Esse algo é uma regra ou norma humana que opera como lei universal, isto é, válida para todos os homens e para toda a
comunidade.
A lei humana é um imperativo social que organiza toda a vida dos indivíduos
e da comunidade, determinando o modo como são criados os costumes, como são
transmitidos de geração em geração, como fundam as instituições sociais
(religião, família, formas do trabalho, guerra e paz, distribuição das tarefas,
formas do poder, etc.). A lei não é uma simples proibição para certas coisas e
obrigação para outras, mas é a afirmação de que os humanos são capazes de criar
uma ordem de existência que não é simplesmente natural (física, biológica).
Esta ordem é a ordem simbólica.
Vimos que um símbolo é alguma coisa que se apresenta no lugar de outra e
presentifica algo que está ausente. Quando dizemos que a Cultura é a invenção
de uma ordem simbólica, estamos dizendo que nela e por ela os humanos atribuem
à realidade significações novas por meio das quais são capazes de se relacionar
com o ausente: pela palavra, pelo trabalho, pela memória, pela diferenciação do
tempo (passado, presente, futuro), pela diferenciação do espaço (próximo,
distante, grande, pequeno, alto, baixo), pela diferenciação entre o visível e o
invisível (os deuses, o passado, o distante no espaço) e pela atribuição de
valores às coisas e aos homens (bom, mau, justo, injusto, verdadeiro, falso,
belo, feio, possível, impossível, necessário, contingente).

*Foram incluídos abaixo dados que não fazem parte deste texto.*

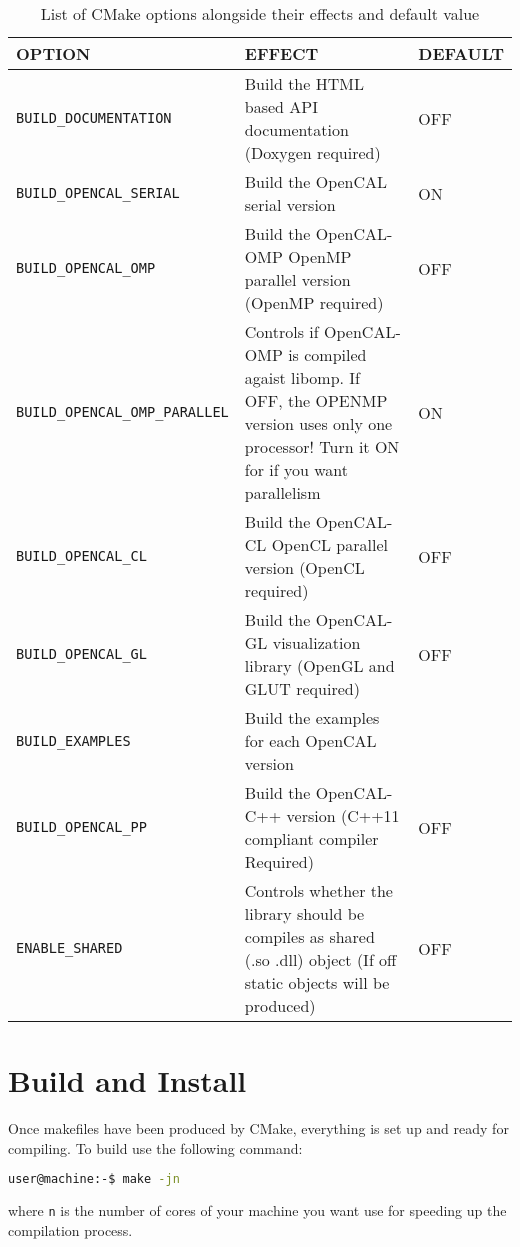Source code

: \begin{table}[]
  \centering
  \caption{List of CMake options alongside their effects and default
    value}
  \label{ch:installation:cmakeoptions}
  \begin{tabularx}{\textwidth}{lXl}
    \hline
    \textbf{OPTION} & \textbf{EFFECT} & \textbf{DEFAULT}\\
    \hline\hline
    \texttt{BUILD\_DOCUMENTATION}  &  Build the HTML based API documentation (Doxygen required)  & OFF   \\ \hline
    \texttt{BUILD\_OPENCAL\_SERIAL} & Build the OpenCAL serial version  & ON   \\ \hline
    \texttt{BUILD\_OPENCAL\_OMP} &  Build the OpenCAL-OMP OpenMP parallel version (OpenMP required)    & OFF \\ \hline
    \texttt{BUILD\_OPENCAL\_OMP\_PARALLEL} &  Controls if OpenCAL-OMP is compiled agaist libomp. If OFF, the OPENMP version uses only one processor! Turn it ON for if you want parallelism  &  ON  \\ \hline
    \texttt{BUILD\_OPENCAL\_CL} &  Build the OpenCAL-CL OpenCL parallel version (OpenCL required)     &OFF\\ \hline
    \texttt{BUILD\_OPENCAL\_GL} & Build the OpenCAL-GL visualization library (OpenGL and GLUT required)      &OFF \\ \hline                          
    \texttt{BUILD\_EXAMPLES} & Build the examples for each OpenCAL version      &\\ \hline
    \texttt{BUILD\_OPENCAL\_PP} &  Build the OpenCAL-C++ version (C++11 compliant compiler Required)    &  OFF\\ \hline
    \texttt{ENABLE\_SHARED} &  Controls whether the library should be compiles as shared  (.so .dll) object (If off static objects will be produced) & OFF\\ \hline                        
  \end{tabularx}
\end{table}


\section{Build and Install}
Once makefiles have been produced by CMake, everything is set up and
ready for compiling. To build use the following command:

\begin{lstlisting}[numbers=none,language=bash,label={ch:quickstart:ebuild}]
  user@machine:-$ make -jn
\end{lstlisting}
where \verb'n' is the number of cores of your machine you want use for
speeding up the compilation process.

Comunicação (por palavras, gestos, sinais, escrita, monumentos), trabalho
(transformação da Natureza), relação com o tempo e o espaço enquanto valores,
diferenciação entre sagrado e profano, determinação de regras e normas para a
realização do desejo, percepção da morte e doação de sentido a ela, percepção
da diferença sexual e doação de sentido a ela, interdições e punição das
transgressões, determinação da origem e da forma do poder legítimo e ilegítimo,
criação de formas expressivas para a relação com o outro, com o sagrado e com o
tempo (dança, música, rituais, guerra, paz, pintura, escultura, construção da
habitação, culinária, tecelagem, vestuário, etc.) são as principais
manifestações do surgimento da Cultura.
Em termos antropológicos, podemos, então, definir a Cultura como tendo três
sentidos principais:
1. criação da ordem simbólica da lei,
isto é, de sistemas de interdições e obrigações, estabelecidos a partir da
atribuição de valores a coisas (boas, más, perigosas, sagradas, diabólicas), a
humanos e suas relações (diferença sexual e proibição do incesto, virgindade,
fertilidade, puro-impuro, virilidade; diferença etária e forma de tratamento
dos mais velhos e mais jovens; diferença de autoridade e formas de relação com
o poder, etc.) e aos acontecimentos (significado da guerra, da peste, da fome,
do nascimento e da morte, obrigação de enterrar os mortos, proibição de ver o
parto, etc.);
2. criação de uma ordem simbólica da linguagem, do trabalho, do espaço, do
tempo, do sagrado e do profano, do visível e do invisível. Os símbolos surgem
tanto para representar quanto para interpretar a realidade, dando-lhe sentido
pela presença do humano no mundo;
3. conjunto de práticas, comportamentos, ações e instituições pelas quais
os humanos se relacionam entre si e com a Natureza e dela se distinguem, agindo
sobre ela ou através dela, modificando-a. Este conjunto funda a organização
social, sua transformação e sua transmissão de geração a geração.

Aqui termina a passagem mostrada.